When preparing manuscripts, illustrations and supplementary material for submission please refer to the following detailed guidance:


Manuscripts for submission should be structured as follows:


Abstract (max 250 words)

Main Text


Competing Interests statement

Abbreviations and Bibliography

Figure Captions


For referencing please use footnotes, numbered consecutively in one series, electronically integrated and appearing in superscript.

Competing interests

All authors must include a competing interest declaration in their manuscript. This declaration will be subject to editorial review and may be published in the article. Competing interests are situations that could be perceived to exert an undue influence on the content or publication of an author’s work.

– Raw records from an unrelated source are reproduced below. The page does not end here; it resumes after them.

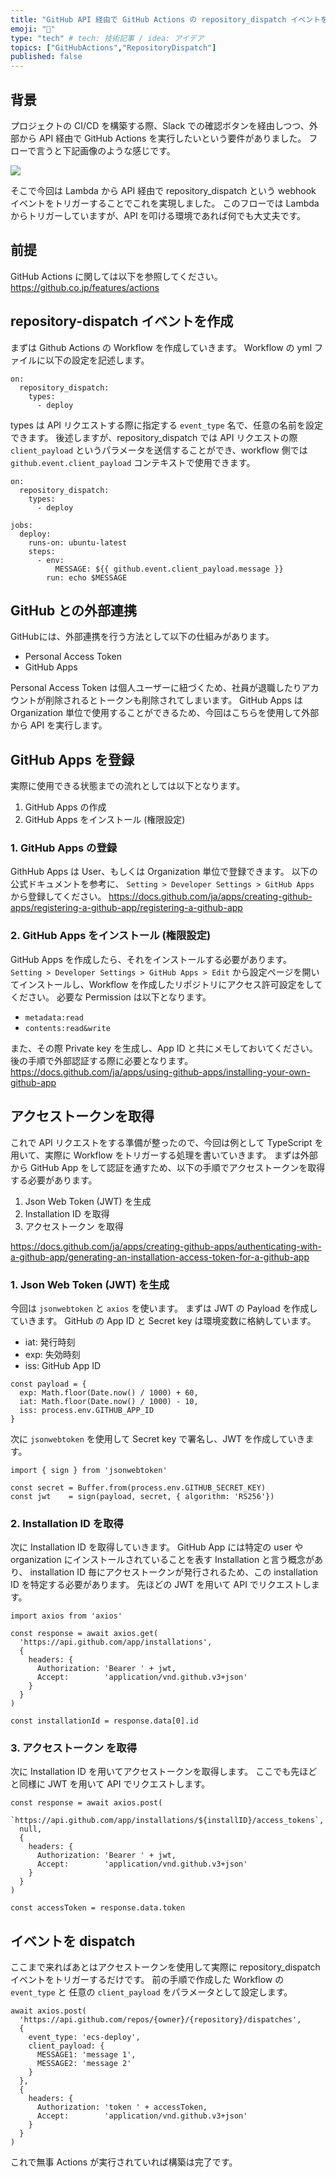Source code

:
```yaml
---
title: "GitHub API 経由で GitHub Actions の repository_dispatch イベントを実行する"
emoji: "📝"
type: "tech" # tech: 技術記事 / idea: アイデア
topics: ["GitHubActions","RepositoryDispatch"]
published: false
---
```


## 背景

プロジェクトの CI/CD を構築する際、Slack での確認ボタンを経由しつつ、外部から API 経由で GitHub Actions を実行したいという要件がありました。
フローで言うと下記画像のような感じです。

![](/images/repository-dispatch/flow.png)

そこで今回は Lambda から API 経由で repository_dispatch という webhook イベントをトリガーすることでこれを実現しました。
このフローでは Lambda からトリガーしていますが、API を叩ける環境であれば何でも大丈夫です。

## 前提

GitHub Actions に関しては以下を参照してください。
https://github.co.jp/features/actions

## repository-dispatch イベントを作成

まずは Github Actions の Workflow を作成していきます。
Workflow の yml ファイルに以下の設定を記述します。
```
on:
  repository_dispatch:
    types:
      - deploy
```
types は API リクエストする際に指定する `event_type` 名で、任意の名前を設定できます。
後述しますが、repository_dispatch では API リクエストの際 `client_payload` というパラメータを送信することができ、workflow 側では `github.event.client_payload` コンテキストで使用できます。
```
on:
  repository_dispatch:
    types:
      - deploy

jobs:
  deploy:
    runs-on: ubuntu-latest
    steps:
      - env:
          MESSAGE: ${{ github.event.client_payload.message }}
        run: echo $MESSAGE
```

## GitHub との外部連携

GitHubには、外部連携を行う方法として以下の仕組みがあります。
- Personal Access Token
- GitHub Apps

Personal Access Token は個人ユーザーに紐づくため、社員が退職したりアカウントが削除されるとトークンも削除されてしまいます。
GitHub Apps は Organization 単位で使用することができるため、今回はこちらを使用して外部から API を実行します。

## GitHub Apps を登録

実際に使用できる状態までの流れとしては以下となります。
1. GitHub Apps の作成
2. GitHub Apps をインストール (権限設定)

### 1. GitHub Apps の登録

GithHub Apps は User、もしくは Organization 単位で登録できます。
以下の公式ドキュメントを参考に、
`Setting > Developer Settings > GitHub Apps`
から登録してください。
https://docs.github.com/ja/apps/creating-github-apps/registering-a-github-app/registering-a-github-app

### 2. GitHub Apps をインストール (権限設定)

GitHub Apps を作成したら、それをインストールする必要があります。
`Setting > Developer Settings > GitHub Apps > Edit`
から設定ページを開いてインストールし、Workflow を作成したリポジトリにアクセス許可設定をしてください。
必要な Permission は以下となります。
- `metadata:read`
- `contents:read&write`

また、その際 Private key を生成し、App ID と共にメモしておいてください。
後の手順で外部認証する際に必要となります。 
https://docs.github.com/ja/apps/using-github-apps/installing-your-own-github-app


## アクセストークンを取得
これで API リクエストをする準備が整ったので、今回は例として TypeScript を用いて、実際に Workflow をトリガーする処理を書いていきます。
まずは外部から GitHub App をして認証を通すため、以下の手順でアクセストークンを取得する必要があります。


1. Json Web Token (JWT) を生成
2. Installation ID を取得
3. アクセストークン を取得

https://docs.github.com/ja/apps/creating-github-apps/authenticating-with-a-github-app/generating-an-installation-access-token-for-a-github-app

### 1. Json Web Token (JWT) を生成

今回は `jsonwebtoken` と `axios` を使います。
まずは JWT の Payload を作成していきます。
GitHub の App ID と Secret key は環境変数に格納しています。
- iat: 発行時刻
- exp: 失効時刻
- iss: GitHub App ID
```
const payload = {
  exp: Math.floor(Date.now() / 1000) + 60,
  iat: Math.floor(Date.now() / 1000) - 10,
  iss: process.env.GITHUB_APP_ID
}
```

次に `jsonwebtoken` を使用して Secret key で署名し、JWT を作成していきます。
```
import { sign } from 'jsonwebtoken'

const secret = Buffer.from(process.env.GITHUB_SECRET_KEY)
const jwt    = sign(payload, secret, { algorithm: 'RS256'})
```

### 2. Installation ID を取得

次に Installation ID を取得していきます。
GitHub App には特定の user や organization にインストールされていることを表す Installation と言う概念があり、 installation ID 毎にアクセストークンが発行されるため、この installation ID を特定する必要があります。
先ほどの JWT を用いて API でリクエストします。
```
import axios from 'axios'

const response = await axios.get(
  'https://api.github.com/app/installations',
  {
    headers: {
      Authorization: 'Bearer ' + jwt,
      Accept:        'application/vnd.github.v3+json'
    }
  }
)

const installationId = response.data[0].id
```

### 3. アクセストークン を取得

次に Installation ID を用いてアクセストークンを取得します。
ここでも先ほどと同様に JWT を用いて API でリクエストします。
```
const response = await axios.post(
  `https://api.github.com/app/installations/${installID}/access_tokens`,
  null,
  {
    headers: {
      Authorization: 'Bearer ' + jwt,
      Accept:        'application/vnd.github.v3+json'
    }
  }
)

const accessToken = response.data.token
```

## イベントを dispatch

ここまで来ればあとはアクセストークンを使用して実際に repository_dispatch イベントをトリガーするだけです。
前の手順で作成した Workflow の `event_type` と 任意の `client_payload` をパラメータとして設定します。
```
await axios.post(
  'https://api.github.com/repos/{owner}/{repository}/dispatches',
  {
    event_type: 'ecs-deploy',
    client_payload: {
      MESSAGE1: 'message 1',
      MESSAGE2: 'message 2'
    }
  },
  {
    headers: {
      Authorization: 'token ' + accessToken,
      Accept:        'application/vnd.github.v3+json'
    }
  }
)
```

これで無事 Actions が実行されていれば構築は完了です。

They may include, but are not limited to, financial, professional, contractual or personal relationships or situations. If the manuscript has multiple authors, the author submitting must include competing interest declarations relevant to all contributing authors. 

Example wording for a declaration is as follows: “Competing interests: Author A is employed at company B. Author C owns shares in company D, is on the Board of company E and is a member of organisation F. Author G has received grants from company H.” If no competing interests exist, the declaration should state “Competing interests: The author(s) declare none”. 

Headings and sub-headings

Headings should be in CAPITALS, centred; sub-headings in lower case, left justified; sub-sub-headings in lower-case italic, left justified.

Open Access Policies

Please visit Open Access Publishing here for information on our open access policies, compliance with major finding bodies, and guidelines on depositing your manuscript in an institutional repository.

Author Publishing Agreement

The policy of The Antiquaries Journal is that authors (or in some cases their employers) retain copyright and grant the Society of Antiquaries of London a licence to publish their work. In the case of gold open access articles this is a non-exclusive licence. Authors must complete and return an author publishing agreement form as soon as their article has been accepted for publication; the journal is unable to publish without this. Please download the appropriate publishing agreement here .

For open access articles, the form also sets out the Creative Commons licence under which the article is made available to end users: a fundamental principle of open access is that content should not simply be accessible but should also be freely re-usable. Articles will be published under a Creative Commons Attribution license (CC-BY) by default. This means that the article is freely available to read, copy and redistribute, and can also be adapted (users can “remix, transform, and build upon” the work) for any commercial or non-commercial purpose, as long as proper attribution is given. Authors can, in the publishing agreement form, choose a different kind of Creative Commons license (including those prohibiting non-commercial and derivative use) if they prefer.